== Assignment ==
Copy each line of the following data that contains "code".

== Entries provided ==
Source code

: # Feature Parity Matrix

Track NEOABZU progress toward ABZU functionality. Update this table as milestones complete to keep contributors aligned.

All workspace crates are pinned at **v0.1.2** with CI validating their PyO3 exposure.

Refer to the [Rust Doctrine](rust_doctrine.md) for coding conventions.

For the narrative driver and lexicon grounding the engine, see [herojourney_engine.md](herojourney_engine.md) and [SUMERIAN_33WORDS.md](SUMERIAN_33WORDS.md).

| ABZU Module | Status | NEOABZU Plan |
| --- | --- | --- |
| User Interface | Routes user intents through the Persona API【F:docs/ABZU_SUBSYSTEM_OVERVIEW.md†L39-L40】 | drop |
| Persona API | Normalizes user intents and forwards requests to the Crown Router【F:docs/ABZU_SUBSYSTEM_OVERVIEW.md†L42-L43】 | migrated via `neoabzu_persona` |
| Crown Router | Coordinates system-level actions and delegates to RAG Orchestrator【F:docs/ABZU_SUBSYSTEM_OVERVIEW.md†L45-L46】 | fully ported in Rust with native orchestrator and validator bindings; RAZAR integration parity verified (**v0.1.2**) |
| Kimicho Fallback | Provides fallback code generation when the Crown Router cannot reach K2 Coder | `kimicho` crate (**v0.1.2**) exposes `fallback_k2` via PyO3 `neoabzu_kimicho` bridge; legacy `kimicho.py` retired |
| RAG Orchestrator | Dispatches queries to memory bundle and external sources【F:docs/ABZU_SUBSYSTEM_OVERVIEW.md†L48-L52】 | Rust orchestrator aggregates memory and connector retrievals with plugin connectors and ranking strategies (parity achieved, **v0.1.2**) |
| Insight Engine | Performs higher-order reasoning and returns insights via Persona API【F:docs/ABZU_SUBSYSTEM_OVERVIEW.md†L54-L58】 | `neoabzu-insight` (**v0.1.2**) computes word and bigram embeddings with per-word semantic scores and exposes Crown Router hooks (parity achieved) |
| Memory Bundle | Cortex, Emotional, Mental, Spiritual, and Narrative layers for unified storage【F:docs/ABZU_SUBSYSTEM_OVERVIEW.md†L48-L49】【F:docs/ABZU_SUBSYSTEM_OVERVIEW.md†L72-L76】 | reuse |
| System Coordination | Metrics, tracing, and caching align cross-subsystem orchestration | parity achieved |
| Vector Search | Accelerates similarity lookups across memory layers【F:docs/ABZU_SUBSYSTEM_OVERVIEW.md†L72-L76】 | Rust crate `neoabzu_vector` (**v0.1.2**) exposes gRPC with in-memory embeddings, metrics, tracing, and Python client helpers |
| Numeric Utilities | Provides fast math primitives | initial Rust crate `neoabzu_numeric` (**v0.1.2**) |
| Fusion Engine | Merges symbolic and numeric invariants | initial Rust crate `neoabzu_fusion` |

== Answer ==
Source code
| Kimicho Fallback | Provides fallback code generation when the Crown Router cannot reach K2 Coder | `kimicho` crate (**v0.1.2**) exposes `fallback_k2` via PyO3 `neoabzu_kimicho` bridge; legacy `kimicho.py` retired |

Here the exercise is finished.